_Supplied material_.

<<<<

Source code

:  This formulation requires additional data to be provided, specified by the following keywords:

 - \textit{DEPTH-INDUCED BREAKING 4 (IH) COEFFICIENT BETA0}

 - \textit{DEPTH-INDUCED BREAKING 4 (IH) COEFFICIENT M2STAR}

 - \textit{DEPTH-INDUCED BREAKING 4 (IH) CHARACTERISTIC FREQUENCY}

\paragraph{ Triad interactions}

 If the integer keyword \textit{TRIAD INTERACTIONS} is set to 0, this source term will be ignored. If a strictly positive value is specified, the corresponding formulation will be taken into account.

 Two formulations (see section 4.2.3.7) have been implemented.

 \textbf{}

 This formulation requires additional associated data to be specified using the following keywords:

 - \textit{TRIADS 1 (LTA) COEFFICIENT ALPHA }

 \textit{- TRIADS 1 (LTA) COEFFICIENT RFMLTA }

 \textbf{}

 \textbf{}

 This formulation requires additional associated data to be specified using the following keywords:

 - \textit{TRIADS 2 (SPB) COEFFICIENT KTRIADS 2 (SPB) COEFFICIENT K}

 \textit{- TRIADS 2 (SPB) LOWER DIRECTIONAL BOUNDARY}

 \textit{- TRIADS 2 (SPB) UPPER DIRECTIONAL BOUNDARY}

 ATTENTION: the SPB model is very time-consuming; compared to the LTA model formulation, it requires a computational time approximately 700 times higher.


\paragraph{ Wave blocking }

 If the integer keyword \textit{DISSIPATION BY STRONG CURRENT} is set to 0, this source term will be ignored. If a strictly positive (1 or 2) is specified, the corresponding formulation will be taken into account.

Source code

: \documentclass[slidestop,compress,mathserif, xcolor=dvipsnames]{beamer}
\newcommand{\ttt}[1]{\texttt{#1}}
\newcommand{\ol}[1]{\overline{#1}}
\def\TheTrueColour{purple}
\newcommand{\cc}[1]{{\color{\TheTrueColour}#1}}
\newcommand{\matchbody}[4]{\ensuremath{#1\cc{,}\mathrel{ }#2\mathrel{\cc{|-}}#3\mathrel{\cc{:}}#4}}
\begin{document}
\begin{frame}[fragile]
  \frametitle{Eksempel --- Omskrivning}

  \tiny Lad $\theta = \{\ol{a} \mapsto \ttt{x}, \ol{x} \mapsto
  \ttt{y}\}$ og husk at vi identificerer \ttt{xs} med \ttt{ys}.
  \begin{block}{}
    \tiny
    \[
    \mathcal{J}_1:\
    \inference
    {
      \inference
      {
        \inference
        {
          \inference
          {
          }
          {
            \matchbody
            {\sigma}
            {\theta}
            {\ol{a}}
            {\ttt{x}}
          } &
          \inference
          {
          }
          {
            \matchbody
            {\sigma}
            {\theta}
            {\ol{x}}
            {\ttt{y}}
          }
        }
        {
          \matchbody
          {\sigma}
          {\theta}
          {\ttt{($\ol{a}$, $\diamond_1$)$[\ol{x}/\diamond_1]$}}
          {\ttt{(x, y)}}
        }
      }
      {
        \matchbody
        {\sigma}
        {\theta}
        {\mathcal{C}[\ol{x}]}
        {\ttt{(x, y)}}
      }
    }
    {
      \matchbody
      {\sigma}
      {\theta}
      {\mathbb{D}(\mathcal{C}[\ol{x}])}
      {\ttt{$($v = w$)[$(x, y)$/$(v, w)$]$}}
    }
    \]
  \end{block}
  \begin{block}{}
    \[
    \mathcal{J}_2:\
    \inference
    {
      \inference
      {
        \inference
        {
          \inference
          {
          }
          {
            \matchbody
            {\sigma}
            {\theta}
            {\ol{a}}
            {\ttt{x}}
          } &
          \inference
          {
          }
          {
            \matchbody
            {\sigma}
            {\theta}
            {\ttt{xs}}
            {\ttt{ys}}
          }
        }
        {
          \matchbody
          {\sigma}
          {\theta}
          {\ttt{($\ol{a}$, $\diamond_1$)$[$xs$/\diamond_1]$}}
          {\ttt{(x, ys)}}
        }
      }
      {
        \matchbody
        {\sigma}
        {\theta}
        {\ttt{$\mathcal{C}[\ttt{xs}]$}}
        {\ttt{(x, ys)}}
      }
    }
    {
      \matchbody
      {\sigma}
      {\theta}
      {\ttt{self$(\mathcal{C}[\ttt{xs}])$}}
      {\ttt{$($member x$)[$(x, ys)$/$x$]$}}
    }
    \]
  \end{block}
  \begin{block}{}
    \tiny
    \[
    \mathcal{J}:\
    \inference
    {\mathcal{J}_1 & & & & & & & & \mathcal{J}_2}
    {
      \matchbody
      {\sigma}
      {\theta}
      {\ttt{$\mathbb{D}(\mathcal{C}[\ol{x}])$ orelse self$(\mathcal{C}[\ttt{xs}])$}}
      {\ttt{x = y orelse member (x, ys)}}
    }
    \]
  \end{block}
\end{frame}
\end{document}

>>>>

_What to work on_. Your answer must consist of every line in the listing that contains "DIRECTIONAL".

_Response for this exercise_.
 \textit{- TRIADS 2 (SPB) LOWER DIRECTIONAL BOUNDARY}
 \textit{- TRIADS 2 (SPB) UPPER DIRECTIONAL BOUNDARY}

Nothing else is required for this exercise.